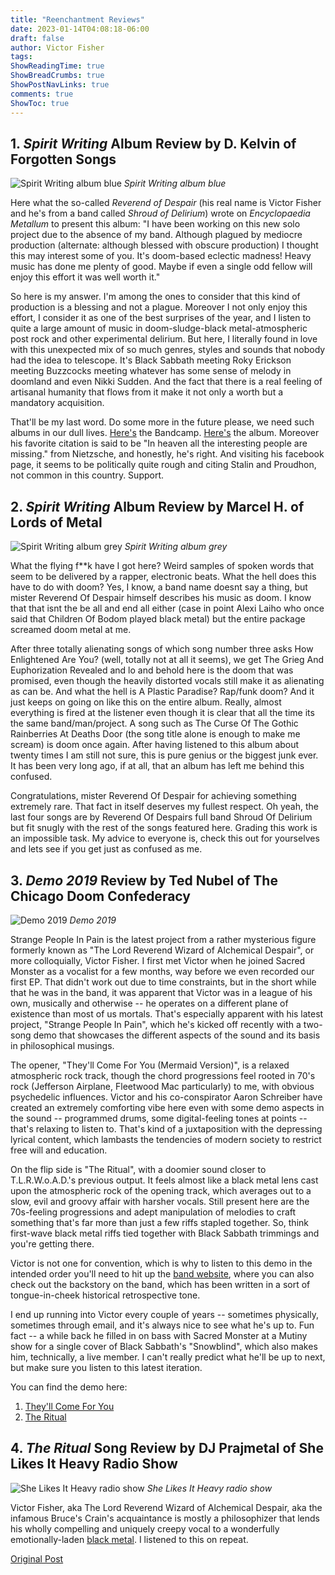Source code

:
 ```yaml
---
title: "Reenchantment Reviews"
date: 2023-01-14T04:08:18-06:00
draft: false
author: Victor Fisher
tags:
ShowReadingTime: true
ShowBreadCrumbs: true
ShowPostNavLinks: true
comments: true
ShowToc: true
---
```


## 1. *Spirit Writing* Album Review by D. Kelvin of Forgotten Songs

![Spirit Writing album blue](../../spirit-writing-album-blue.jpg "Spirit Writing album blue")
*Spirit Writing album blue*

Here what the so-called *Reverend of Despair* (his real name is Victor Fisher and he's from a band called *Shroud of Delirium*) wrote on *Encyclopaedia Metallum* to present this album: "I have been working on this new solo project due to the absence of my band. Although plagued by mediocre production (alternate: although blessed with obscure production) I thought this may interest some of you. It's doom-based eclectic madness! Heavy music has done me plenty of good. Maybe if even a single odd fellow will enjoy this effort it was well worth it."

So here is my answer. I'm among the ones to consider that this kind of production is a blessing and not a plague. Moreover I not only enjoy this effort, I consider it as one of the best surprises of the year, and I listen to quite a large amount of music in doom-sludge-black metal-atmospheric post rock and other experimental delirium. But here, I literally found in love with this unexpected mix of so much genres, styles and sounds that nobody had the idea to telescope. It's Black Sabbath meeting Roky Erickson meeting Buzzcocks meeting whatever has some sense of melody in doomland and even Nikki Sudden. And the fact that there is a real feeling of artisanal humanity that flows from it make it not only a worth but a mandatory acquisition.

That'll be my last word. Do some more in the future please, we need such albums in our dull lives. [Here's](http://reenchantment.bandcamp.com/) the Bandcamp. [Here's](https://reenchantment.bandcamp.com/album/spirit-writing) the album. Moreover his favorite citation is said to be "In heaven all the interesting people are missing." from Nietzsche, and honestly, he's right. And visiting his facebook page, it seems to be politically quite rough and citing Stalin and Proudhon, not common in this country. Support.

## 2. *Spirit Writing* Album Review by Marcel H. of Lords of Metal

![Spirit Writing album grey](../../spirit-writing-album-grey.jpg "Spirit Writing album grey")
*Spirit Writing album grey*

What the flying f**k have I got here? Weird samples of spoken words that seem to be delivered by a rapper, electronic beats. What the hell does this have to do with doom? Yes, I know, a band name doesnt say a thing, but mister Reverend Of Despair himself describes his music as doom. I know that that isnt the be all and end all either (case in point Alexi Laiho who once said that Children Of Bodom played black metal) but the entire package screamed doom metal at me.

After three totally alienating songs of which song number three asks How Enlightened Are You? (well, totally not at all it seems), we get The Grieg And Euphorization Revealed and lo and behold here is the doom that was promised, even though the heavily distorted vocals still make it as alienating as can be. And what the hell is A Plastic Paradise? Rap/funk doom? And it just keeps on going on like this on the entire album. Really, almost everything is fired at the listener even though it is clear that all the time its the same band/man/project. A song such as The Curse Of The Gothic Rainberries At Deaths Door (the song title alone is enough to make me scream) is doom once again. After having listened to this album about twenty times I am still not sure, this is pure genius or the biggest junk ever. It has been very long ago, if at all, that an album has left me behind this confused. 

Congratulations, mister Reverend Of Despair for achieving something extremely rare. That fact in itself deserves my fullest respect. Oh yeah, the last four songs are by Reverend Of Despairs full band Shroud Of Delirium but fit snugly with the rest of the songs featured here. Grading this work is an impossible task. My advice to everyone is, check this out for yourselves and lets see if you get just as confused as me.

## 3. *Demo 2019* Review by Ted Nubel of The Chicago Doom Confederacy

![Demo 2019](../../demo-2019.png "Demo 2019")
*Demo 2019*

Strange People In Pain is the latest project from a rather mysterious figure formerly known as "The Lord Reverend Wizard of Alchemical Despair", or more colloquially, Victor Fisher. I first met Victor when he joined Sacred Monster as a vocalist for a few months, way before we even recorded our first EP. That didn't work out due to time constraints, but in the short while that he was in the band, it was apparent that Victor was in a league of his own, musically and otherwise -- he operates on a different plane of existence than most of us mortals. That's especially apparent with his latest project, "Strange People In Pain", which he's kicked off recently with a two-song demo that showcases the different aspects of the sound and its basis in philosophical musings.

The opener, "They'll Come For You (Mermaid Version)", is a relaxed atmospheric rock track, though the chord progressions feel rooted in 70's rock (Jefferson Airplane, Fleetwood Mac particularly) to me, with obvious psychedelic influences. Victor and his co-conspirator Aaron Schreiber have created an extremely comforting vibe here even with some demo aspects in the sound -- programmed drums, some digital-feeling tones at points -- that's relaxing to listen to. That's kind of a juxtaposition with the depressing lyrical content, which lambasts the tendencies of modern society to restrict free will and education.

On the flip side is "The Ritual", with a doomier sound closer to T.L.R.W.o.A.D.'s previous output. It feels almost like a black metal lens cast upon the atmospheric rock of the opening track, which averages out to a slow, evil and groovy affair with harsher vocals. Still present here are the 70s-feeling progressions and adept manipulation of melodies to craft something that's far more than just a few riffs stapled together. So, think first-wave black metal riffs tied together with Black Sabbath trimmings and you're getting there.

Victor is not one for convention, which is why to listen to this demo in the intended order you'll need to hit up the [band website](http://reenchantment.band), where you can also check out the backstory on the band, which has been written in a sort of tongue-in-cheek historical retrospective tone.

I end up running into Victor every couple of years -- sometimes physically, sometimes through email, and it's always nice to see what he's up to. Fun fact -- a while back he filled in on bass with Sacred Monster at a Mutiny show for a single cover of Black Sabbath's "Snowblind", which also makes him, technically, a live member. I can't really predict what he'll be up to next, but make sure you listen to this latest iteration.

You can find the demo here:
  1. [They'll Come For You](https://songs.reenchantment.band/theyll-come-for-you/)
  2. [The Ritual](https://songs.reenchantment.band/the-ritual/)

## 4. *The Ritual* Song Review by DJ Prajmetal of She Likes It Heavy Radio Show

![She Likes It Heavy radio show](../../she-likes-it-heavy-radio.jpg "She Likes It Heavy radio show")
*She Likes It Heavy radio show*

Victor Fisher, aka The Lord Reverend Wizard of Alchemical Despair, aka the infamous Bruce's Crain's acquaintance is mostly a philosophizer that lends his wholly compelling and uniquely creepy vocal to a wonderfully emotionally-laden [black metal](https://articles.victorslibrary.com/the-ritual/). I listened to this on repeat.

[Original Post](http://reject.libsyn.com/she-likes-it-heavy_show-328_110519)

########

Look over the material above and report each line holding "production".

(REPLY):
Here what the so-called *Reverend of Despair* (his real name is Victor Fisher and he's from a band called *Shroud of Delirium*) wrote on *Encyclopaedia Metallum* to present this album: "I have been working on this new solo project due to the absence of my band. Although plagued by mediocre production (alternate: although blessed with obscure production) I thought this may interest some of you. It's doom-based eclectic madness! Heavy music has done me plenty of good. Maybe if even a single odd fellow will enjoy this effort it was well worth it."
So here is my answer. I'm among the ones to consider that this kind of production is a blessing and not a plague. Moreover I not only enjoy this effort, I consider it as one of the best surprises of the year, and I listen to quite a large amount of music in doom-sludge-black metal-atmospheric post rock and other experimental delirium. But here, I literally found in love with this unexpected mix of so much genres, styles and sounds that nobody had the idea to telescope. It's Black Sabbath meeting Roky Erickson meeting Buzzcocks meeting whatever has some sense of melody in doomland and even Nikki Sudden. And the fact that there is a real feeling of artisanal humanity that flows from it make it not only a worth but a mandatory acquisition.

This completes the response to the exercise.